Não acho que estejamos numa situação em que seja benéfico culpar os automobilistas de todos os males. As condições estão criadas para que o carro particular seja, para demasiadas pessoas, a única alternativa à mobilidade.
Estar do lado certo, Miguel, dá-nos mais responsabilidade.
15 de Setembro de 2009 às 22:51
Se calhar a tua avaliação do mundo neste caso não estará um pouco desfasada da realidade? Já paraste para pensar que se calhar estás a ser iludido?
Apesar dos automóveis ocuparem bastante espaço quando estacionados, de fazerem filas de quilómetros diariamente nas entradas e saídas das cidades portuguesas, de terem direito a actualizações do estado do transito de 5 em 5 minutos em qualquer estação de rádio, os carros continuam a ter uma ocupação média miserável de 1.2 a 1.4 pessoas transportada.
Desta forma encontro uma possível explicação para a ilusão de que a maioria dos peões sejam automobilistas. Penso que na cidade de Lisboa por exemplo, apenas um terço das pessoas utiliza diariamente o automóvel. Não será portanto uma maioria.
16 de Setembro de 2009 às 00:20
E já pensaste que automobilista pode não ser só aquele que conduz um automóvel? Pode ser também a pessoa que se dedica ao automobilismo? E neste caso ainda seriam menos!
O automobilista de que falo somos todos. Uns mais que outros, claro.
O automobilista que sugiro -de forma imperfeita, já se vê- mais que um cidadão concreto, é um estado de espírito que vive em muitos cidadãos.
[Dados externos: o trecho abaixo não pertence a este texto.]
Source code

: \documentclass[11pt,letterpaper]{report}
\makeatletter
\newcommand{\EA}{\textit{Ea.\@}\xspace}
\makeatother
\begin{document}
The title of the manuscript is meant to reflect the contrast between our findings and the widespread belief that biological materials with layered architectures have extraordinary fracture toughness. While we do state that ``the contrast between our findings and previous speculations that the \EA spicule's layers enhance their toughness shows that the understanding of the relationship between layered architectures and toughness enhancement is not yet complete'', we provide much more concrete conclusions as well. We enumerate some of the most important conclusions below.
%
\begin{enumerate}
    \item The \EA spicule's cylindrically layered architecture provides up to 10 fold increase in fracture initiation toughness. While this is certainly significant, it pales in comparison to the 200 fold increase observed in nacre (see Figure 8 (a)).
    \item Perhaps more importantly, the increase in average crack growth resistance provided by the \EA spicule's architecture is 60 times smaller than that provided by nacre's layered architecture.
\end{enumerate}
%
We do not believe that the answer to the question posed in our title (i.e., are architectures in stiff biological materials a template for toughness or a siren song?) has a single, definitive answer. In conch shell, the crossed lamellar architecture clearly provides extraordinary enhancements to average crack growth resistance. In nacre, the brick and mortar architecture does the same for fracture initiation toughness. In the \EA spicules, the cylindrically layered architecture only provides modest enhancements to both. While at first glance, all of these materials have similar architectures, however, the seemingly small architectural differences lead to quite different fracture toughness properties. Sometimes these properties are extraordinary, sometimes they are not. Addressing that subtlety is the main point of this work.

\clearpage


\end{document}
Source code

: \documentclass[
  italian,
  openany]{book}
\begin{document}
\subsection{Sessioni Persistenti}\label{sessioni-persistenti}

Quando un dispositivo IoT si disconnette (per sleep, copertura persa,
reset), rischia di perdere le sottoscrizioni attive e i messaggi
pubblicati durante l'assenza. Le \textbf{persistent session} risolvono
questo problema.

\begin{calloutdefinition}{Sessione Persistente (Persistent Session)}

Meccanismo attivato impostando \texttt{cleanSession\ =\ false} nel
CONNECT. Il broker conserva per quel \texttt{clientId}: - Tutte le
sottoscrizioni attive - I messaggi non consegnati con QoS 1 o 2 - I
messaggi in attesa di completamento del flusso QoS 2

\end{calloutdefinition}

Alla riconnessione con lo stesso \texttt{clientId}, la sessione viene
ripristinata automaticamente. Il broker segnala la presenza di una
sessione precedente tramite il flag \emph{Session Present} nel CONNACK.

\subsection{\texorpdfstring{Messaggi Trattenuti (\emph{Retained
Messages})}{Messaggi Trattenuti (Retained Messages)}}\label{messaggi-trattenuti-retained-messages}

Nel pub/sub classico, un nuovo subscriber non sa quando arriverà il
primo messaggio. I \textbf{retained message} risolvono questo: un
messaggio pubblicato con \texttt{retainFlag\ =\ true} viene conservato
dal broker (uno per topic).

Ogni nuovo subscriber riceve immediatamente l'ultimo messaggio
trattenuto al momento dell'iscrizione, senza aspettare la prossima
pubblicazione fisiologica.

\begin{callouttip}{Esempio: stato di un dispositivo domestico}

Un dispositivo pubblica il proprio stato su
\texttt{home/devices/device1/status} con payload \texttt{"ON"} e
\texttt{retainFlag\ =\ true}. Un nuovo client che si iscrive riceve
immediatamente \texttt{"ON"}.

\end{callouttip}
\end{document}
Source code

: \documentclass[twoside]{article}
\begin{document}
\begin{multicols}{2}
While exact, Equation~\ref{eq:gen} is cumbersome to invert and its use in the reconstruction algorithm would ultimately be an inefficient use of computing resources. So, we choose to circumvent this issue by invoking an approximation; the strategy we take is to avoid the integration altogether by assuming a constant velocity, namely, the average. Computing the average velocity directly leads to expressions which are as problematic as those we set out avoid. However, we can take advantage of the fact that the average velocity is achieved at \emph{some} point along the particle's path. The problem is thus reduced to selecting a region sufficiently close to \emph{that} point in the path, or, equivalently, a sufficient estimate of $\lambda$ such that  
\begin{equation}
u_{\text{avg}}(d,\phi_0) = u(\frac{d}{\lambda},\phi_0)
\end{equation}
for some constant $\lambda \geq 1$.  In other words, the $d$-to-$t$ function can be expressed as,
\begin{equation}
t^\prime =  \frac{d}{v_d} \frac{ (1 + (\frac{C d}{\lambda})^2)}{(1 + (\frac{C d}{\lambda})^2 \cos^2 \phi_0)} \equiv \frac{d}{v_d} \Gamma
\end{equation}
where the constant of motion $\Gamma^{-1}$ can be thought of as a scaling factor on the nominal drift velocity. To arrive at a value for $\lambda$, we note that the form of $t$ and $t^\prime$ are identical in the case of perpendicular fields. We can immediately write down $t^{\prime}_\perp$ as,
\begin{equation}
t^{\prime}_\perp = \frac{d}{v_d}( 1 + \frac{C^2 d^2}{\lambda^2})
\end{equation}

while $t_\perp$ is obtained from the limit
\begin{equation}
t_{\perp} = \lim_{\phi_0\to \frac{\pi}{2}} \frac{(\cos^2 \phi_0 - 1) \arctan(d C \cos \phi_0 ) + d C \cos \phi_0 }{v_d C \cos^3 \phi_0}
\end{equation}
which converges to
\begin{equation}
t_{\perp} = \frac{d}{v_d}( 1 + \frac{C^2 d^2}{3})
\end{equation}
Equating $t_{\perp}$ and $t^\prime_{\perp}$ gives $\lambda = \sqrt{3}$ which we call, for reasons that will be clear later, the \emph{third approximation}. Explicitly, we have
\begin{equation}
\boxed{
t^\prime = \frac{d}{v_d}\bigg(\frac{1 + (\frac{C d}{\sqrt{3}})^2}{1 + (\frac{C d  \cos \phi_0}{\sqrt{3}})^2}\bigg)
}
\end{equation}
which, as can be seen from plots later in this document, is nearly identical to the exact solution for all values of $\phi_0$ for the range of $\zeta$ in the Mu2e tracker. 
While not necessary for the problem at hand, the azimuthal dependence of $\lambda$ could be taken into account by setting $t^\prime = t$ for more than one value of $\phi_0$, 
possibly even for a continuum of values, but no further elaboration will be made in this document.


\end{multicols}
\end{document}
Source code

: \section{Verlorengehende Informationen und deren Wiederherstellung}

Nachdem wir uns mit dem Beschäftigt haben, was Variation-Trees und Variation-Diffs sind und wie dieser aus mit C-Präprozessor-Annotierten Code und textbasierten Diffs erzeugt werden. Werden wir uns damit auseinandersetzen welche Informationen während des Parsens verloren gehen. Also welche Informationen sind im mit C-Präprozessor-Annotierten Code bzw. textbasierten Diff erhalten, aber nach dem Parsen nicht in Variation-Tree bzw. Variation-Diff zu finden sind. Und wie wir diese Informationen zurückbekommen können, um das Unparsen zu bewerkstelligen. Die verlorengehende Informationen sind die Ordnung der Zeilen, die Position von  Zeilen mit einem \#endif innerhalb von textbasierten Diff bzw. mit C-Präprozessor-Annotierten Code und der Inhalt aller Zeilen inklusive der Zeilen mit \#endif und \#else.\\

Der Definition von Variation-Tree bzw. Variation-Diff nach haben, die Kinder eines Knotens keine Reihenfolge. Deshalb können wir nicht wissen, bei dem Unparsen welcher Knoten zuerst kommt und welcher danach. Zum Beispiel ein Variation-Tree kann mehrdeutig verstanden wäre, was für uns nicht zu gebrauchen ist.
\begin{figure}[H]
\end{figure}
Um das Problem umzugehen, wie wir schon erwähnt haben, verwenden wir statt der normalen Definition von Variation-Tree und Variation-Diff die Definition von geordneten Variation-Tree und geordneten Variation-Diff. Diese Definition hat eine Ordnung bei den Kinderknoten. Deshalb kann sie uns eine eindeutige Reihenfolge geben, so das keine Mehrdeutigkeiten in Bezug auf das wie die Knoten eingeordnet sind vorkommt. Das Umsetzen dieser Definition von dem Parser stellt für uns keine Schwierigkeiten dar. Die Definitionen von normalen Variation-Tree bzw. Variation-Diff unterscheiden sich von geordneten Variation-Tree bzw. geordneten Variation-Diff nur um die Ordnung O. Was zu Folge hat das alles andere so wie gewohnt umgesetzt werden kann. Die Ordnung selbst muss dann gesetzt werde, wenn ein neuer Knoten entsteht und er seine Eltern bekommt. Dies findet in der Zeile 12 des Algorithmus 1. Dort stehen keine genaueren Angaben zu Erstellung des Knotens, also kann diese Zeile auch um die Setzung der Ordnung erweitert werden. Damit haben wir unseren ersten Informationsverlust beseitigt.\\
Que pensam o mundo com o carro no centro. Que vivem num meio pensado (?) e feito (!) para o automóvel.
É que ainda não é precisa ter carta de condução para se ser cidadão.
Um cidadão que se enquadra no meio da multidão anónima, donde alguns escapam e escolhem as duas rodas a pedal como alternativa.
É este o meu automobilista.
16 de Setembro de 2009 às 22:02
Peço desculpa então, o meu dicionário é que já está desactualizado. A palavra automobilista já evoluiu e agora pode ser aplicada num âmbito mais abrangente. É o que dá não escrever em línguas mortas. Para a próxima talvez tente o latim.
16 de Setembro de 2009 às 23:47
Não devemos ser prisioneiros das palavras…
Eu concordo com o que disse, acho apenas que a mentalidade de automobilista não é um exclusivo dos titulares de carta de condução.
Abraços.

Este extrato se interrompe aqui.